**WHAT YOU ARE ASKED TO DO**
Starting from the first line, set down the entire listing exactly.

**INFORMATION**
- - -

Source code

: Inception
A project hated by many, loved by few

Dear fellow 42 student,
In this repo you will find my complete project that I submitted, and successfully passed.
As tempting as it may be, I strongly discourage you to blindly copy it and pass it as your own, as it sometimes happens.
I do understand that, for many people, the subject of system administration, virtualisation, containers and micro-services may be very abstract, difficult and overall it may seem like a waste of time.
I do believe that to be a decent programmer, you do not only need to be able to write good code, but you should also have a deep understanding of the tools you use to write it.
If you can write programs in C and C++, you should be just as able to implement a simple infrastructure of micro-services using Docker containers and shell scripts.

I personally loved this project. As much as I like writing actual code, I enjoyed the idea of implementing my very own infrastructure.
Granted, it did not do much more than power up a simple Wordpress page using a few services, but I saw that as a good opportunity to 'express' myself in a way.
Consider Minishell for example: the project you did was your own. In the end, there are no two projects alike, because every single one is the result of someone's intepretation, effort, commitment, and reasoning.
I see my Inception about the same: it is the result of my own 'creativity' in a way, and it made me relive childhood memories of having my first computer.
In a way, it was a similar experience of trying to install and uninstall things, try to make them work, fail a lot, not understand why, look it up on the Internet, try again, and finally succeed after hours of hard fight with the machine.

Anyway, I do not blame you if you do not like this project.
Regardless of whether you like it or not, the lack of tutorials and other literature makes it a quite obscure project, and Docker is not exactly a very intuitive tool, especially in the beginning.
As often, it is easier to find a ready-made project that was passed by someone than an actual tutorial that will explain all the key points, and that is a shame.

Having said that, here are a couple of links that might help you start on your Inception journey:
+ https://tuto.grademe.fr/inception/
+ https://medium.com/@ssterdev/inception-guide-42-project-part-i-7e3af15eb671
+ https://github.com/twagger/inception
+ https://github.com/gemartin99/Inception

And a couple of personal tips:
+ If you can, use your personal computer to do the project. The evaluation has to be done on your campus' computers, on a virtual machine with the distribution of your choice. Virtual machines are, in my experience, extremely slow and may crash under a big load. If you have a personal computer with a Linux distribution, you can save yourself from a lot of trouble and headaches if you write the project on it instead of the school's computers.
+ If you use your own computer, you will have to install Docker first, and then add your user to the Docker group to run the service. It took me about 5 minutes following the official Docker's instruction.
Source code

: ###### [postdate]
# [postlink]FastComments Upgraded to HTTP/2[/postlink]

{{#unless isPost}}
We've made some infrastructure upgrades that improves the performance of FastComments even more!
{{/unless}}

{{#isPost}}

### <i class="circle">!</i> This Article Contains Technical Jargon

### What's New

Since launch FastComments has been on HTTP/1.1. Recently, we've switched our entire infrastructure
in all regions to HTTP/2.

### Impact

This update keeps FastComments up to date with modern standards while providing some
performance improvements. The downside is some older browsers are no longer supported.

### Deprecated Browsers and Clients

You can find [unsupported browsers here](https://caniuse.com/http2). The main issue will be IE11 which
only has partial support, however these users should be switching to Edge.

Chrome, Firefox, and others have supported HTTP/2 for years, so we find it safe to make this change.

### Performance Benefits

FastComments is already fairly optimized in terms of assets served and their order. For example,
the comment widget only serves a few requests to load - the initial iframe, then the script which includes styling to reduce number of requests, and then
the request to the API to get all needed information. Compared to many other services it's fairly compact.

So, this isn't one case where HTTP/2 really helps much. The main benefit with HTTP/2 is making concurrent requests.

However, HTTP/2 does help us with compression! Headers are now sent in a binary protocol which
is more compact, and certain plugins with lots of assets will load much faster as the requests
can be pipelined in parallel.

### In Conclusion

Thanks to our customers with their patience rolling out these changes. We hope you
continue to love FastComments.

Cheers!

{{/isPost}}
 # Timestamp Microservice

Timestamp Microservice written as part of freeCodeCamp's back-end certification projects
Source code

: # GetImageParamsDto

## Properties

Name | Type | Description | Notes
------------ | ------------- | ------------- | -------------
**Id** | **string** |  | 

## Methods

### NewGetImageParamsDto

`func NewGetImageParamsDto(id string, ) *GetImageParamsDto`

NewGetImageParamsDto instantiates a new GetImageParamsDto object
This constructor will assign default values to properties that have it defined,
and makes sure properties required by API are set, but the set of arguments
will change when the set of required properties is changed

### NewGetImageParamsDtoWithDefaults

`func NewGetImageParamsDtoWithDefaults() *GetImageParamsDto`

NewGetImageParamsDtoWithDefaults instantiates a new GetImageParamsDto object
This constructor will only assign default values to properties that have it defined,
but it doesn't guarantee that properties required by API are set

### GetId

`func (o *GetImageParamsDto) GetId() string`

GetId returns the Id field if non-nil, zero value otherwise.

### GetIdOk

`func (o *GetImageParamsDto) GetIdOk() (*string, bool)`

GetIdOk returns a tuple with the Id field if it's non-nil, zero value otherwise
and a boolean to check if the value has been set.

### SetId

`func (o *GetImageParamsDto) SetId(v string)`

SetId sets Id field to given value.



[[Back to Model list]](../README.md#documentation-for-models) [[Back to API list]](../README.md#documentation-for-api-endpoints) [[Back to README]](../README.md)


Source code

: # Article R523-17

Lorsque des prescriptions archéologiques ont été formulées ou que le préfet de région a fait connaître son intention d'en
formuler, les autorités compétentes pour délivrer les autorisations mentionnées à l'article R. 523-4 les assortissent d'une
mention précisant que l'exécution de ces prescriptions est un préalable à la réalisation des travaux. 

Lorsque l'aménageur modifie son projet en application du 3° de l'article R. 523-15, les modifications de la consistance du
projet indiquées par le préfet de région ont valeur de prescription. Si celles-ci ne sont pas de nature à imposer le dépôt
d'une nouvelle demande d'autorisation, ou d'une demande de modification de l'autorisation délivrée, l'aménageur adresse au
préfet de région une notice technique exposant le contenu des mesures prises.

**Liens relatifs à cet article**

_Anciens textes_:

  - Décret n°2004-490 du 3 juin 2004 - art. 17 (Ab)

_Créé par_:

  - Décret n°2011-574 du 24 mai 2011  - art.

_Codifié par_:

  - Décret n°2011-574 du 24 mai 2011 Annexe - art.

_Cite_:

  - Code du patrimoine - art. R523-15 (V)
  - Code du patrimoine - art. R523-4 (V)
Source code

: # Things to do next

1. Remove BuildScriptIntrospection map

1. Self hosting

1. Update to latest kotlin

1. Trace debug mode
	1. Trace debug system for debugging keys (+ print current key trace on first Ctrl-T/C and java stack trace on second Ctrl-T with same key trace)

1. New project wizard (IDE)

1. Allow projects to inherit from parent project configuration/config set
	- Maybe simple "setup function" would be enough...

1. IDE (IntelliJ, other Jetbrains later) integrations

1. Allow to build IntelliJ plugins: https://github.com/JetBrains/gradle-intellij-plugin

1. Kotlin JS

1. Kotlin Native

- - -

**RESPONSE TO THIS TASK**
Source code

: Inception
A project hated by many, loved by few

Dear fellow 42 student,
In this repo you will find my complete project that I submitted, and successfully passed.
As tempting as it may be, I strongly discourage you to blindly copy it and pass it as your own, as it sometimes happens.
I do understand that, for many people, the subject of system administration, virtualisation, containers and micro-services may be very abstract, difficult and overall it may seem like a waste of time.
I do believe that to be a decent programmer, you do not only need to be able to write good code, but you should also have a deep understanding of the tools you use to write it.
If you can write programs in C and C++, you should be just as able to implement a simple infrastructure of micro-services using Docker containers and shell scripts.

I personally loved this project. As much as I like writing actual code, I enjoyed the idea of implementing my very own infrastructure.
Granted, it did not do much more than power up a simple Wordpress page using a few services, but I saw that as a good opportunity to 'express' myself in a way.
Consider Minishell for example: the project you did was your own. In the end, there are no two projects alike, because every single one is the result of someone's intepretation, effort, commitment, and reasoning.
I see my Inception about the same: it is the result of my own 'creativity' in a way, and it made me relive childhood memories of having my first computer.
In a way, it was a similar experience of trying to install and uninstall things, try to make them work, fail a lot, not understand why, look it up on the Internet, try again, and finally succeed after hours of hard fight with the machine.

Anyway, I do not blame you if you do not like this project.
Regardless of whether you like it or not, the lack of tutorials and other literature makes it a quite obscure project, and Docker is not exactly a very intuitive tool, especially in the beginning.
As often, it is easier to find a ready-made project that was passed by someone than an actual tutorial that will explain all the key points, and that is a shame.

Having said that, here are a couple of links that might help you start on your Inception journey:
+ https://tuto.grademe.fr/inception/
+ https://medium.com/@ssterdev/inception-guide-42-project-part-i-7e3af15eb671
+ https://github.com/twagger/inception
+ https://github.com/gemartin99/Inception

And a couple of personal tips:
+ If you can, use your personal computer to do the project. The evaluation has to be done on your campus' computers, on a virtual machine with the distribution of your choice. Virtual machines are, in my experience, extremely slow and may crash under a big load. If you have a personal computer with a Linux distribution, you can save yourself from a lot of trouble and headaches if you write the project on it instead of the school's computers.
+ If you use your own computer, you will have to install Docker first, and then add your user to the Docker group to run the service. It took me about 5 minutes following the official Docker's instruction.
Source code

: ###### [postdate]
# [postlink]FastComments Upgraded to HTTP/2[/postlink]

{{#unless isPost}}
We've made some infrastructure upgrades that improves the performance of FastComments even more!
{{/unless}}

{{#isPost}}

### <i class="circle">!</i> This Article Contains Technical Jargon

### What's New

Since launch FastComments has been on HTTP/1.1. Recently, we've switched our entire infrastructure
in all regions to HTTP/2.

### Impact

This update keeps FastComments up to date with modern standards while providing some
performance improvements. The downside is some older browsers are no longer supported.

### Deprecated Browsers and Clients

You can find [unsupported browsers here](https://caniuse.com/http2). The main issue will be IE11 which
only has partial support, however these users should be switching to Edge.

Chrome, Firefox, and others have supported HTTP/2 for years, so we find it safe to make this change.

### Performance Benefits

FastComments is already fairly optimized in terms of assets served and their order. For example,
the comment widget only serves a few requests to load - the initial iframe, then the script which includes styling to reduce number of requests, and then
the request to the API to get all needed information. Compared to many other services it's fairly compact.

So, this isn't one case where HTTP/2 really helps much. The main benefit with HTTP/2 is making concurrent requests.

However, HTTP/2 does help us with compression! Headers are now sent in a binary protocol which
is more compact, and certain plugins with lots of assets will load much faster as the requests
can be pipelined in parallel.

### In Conclusion

Thanks to our customers with their patience rolling out these changes. We hope you
continue to love FastComments.

Cheers!

{{/isPost}}
 # Timestamp Microservice

Timestamp Microservice written as part of freeCodeCamp's back-end certification projects
Source code

: # GetImageParamsDto

## Properties

Name | Type | Description | Notes
------------ | ------------- | ------------- | -------------
**Id** | **string** |  | 

## Methods

### NewGetImageParamsDto

`func NewGetImageParamsDto(id string, ) *GetImageParamsDto`

NewGetImageParamsDto instantiates a new GetImageParamsDto object
This constructor will assign default values to properties that have it defined,
and makes sure properties required by API are set, but the set of arguments
will change when the set of required properties is changed

### NewGetImageParamsDtoWithDefaults

`func NewGetImageParamsDtoWithDefaults() *GetImageParamsDto`

NewGetImageParamsDtoWithDefaults instantiates a new GetImageParamsDto object
This constructor will only assign default values to properties that have it defined,
but it doesn't guarantee that properties required by API are set

### GetId

`func (o *GetImageParamsDto) GetId() string`

GetId returns the Id field if non-nil, zero value otherwise.

### GetIdOk

`func (o *GetImageParamsDto) GetIdOk() (*string, bool)`

GetIdOk returns a tuple with the Id field if it's non-nil, zero value otherwise
and a boolean to check if the value has been set.

### SetId

`func (o *GetImageParamsDto) SetId(v string)`

SetId sets Id field to given value.



[[Back to Model list]](../README.md#documentation-for-models) [[Back to API list]](../README.md#documentation-for-api-endpoints) [[Back to README]](../README.md)


Source code

: # Article R523-17

Lorsque des prescriptions archéologiques ont été formulées ou que le préfet de région a fait connaître son intention d'en
formuler, les autorités compétentes pour délivrer les autorisations mentionnées à l'article R. 523-4 les assortissent d'une
mention précisant que l'exécution de ces prescriptions est un préalable à la réalisation des travaux. 

Lorsque l'aménageur modifie son projet en application du 3° de l'article R. 523-15, les modifications de la consistance du
projet indiquées par le préfet de région ont valeur de prescription. Si celles-ci ne sont pas de nature à imposer le dépôt
d'une nouvelle demande d'autorisation, ou d'une demande de modification de l'autorisation délivrée, l'aménageur adresse au
préfet de région une notice technique exposant le contenu des mesures prises.

**Liens relatifs à cet article**

_Anciens textes_:

  - Décret n°2004-490 du 3 juin 2004 - art. 17 (Ab)

_Créé par_:

  - Décret n°2011-574 du 24 mai 2011  - art.

_Codifié par_:

  - Décret n°2011-574 du 24 mai 2011 Annexe - art.

_Cite_:

  - Code du patrimoine - art. R523-15 (V)
  - Code du patrimoine - art. R523-4 (V)
Source code

: # Things to do next

1. Remove BuildScriptIntrospection map

1. Self hosting

1. Update to latest kotlin

1. Trace debug mode
	1. Trace debug system for debugging keys (+ print current key trace on first Ctrl-T/C and java stack trace on second Ctrl-T with same key trace)

1. New project wizard (IDE)

1. Allow projects to inherit from parent project configuration/config set
	- Maybe simple "setup function" would be enough...

1. IDE (IntelliJ, other Jetbrains later) integrations

1. Allow to build IntelliJ plugins: https://github.com/JetBrains/gradle-intellij-plugin

1. Kotlin JS

1. Kotlin Native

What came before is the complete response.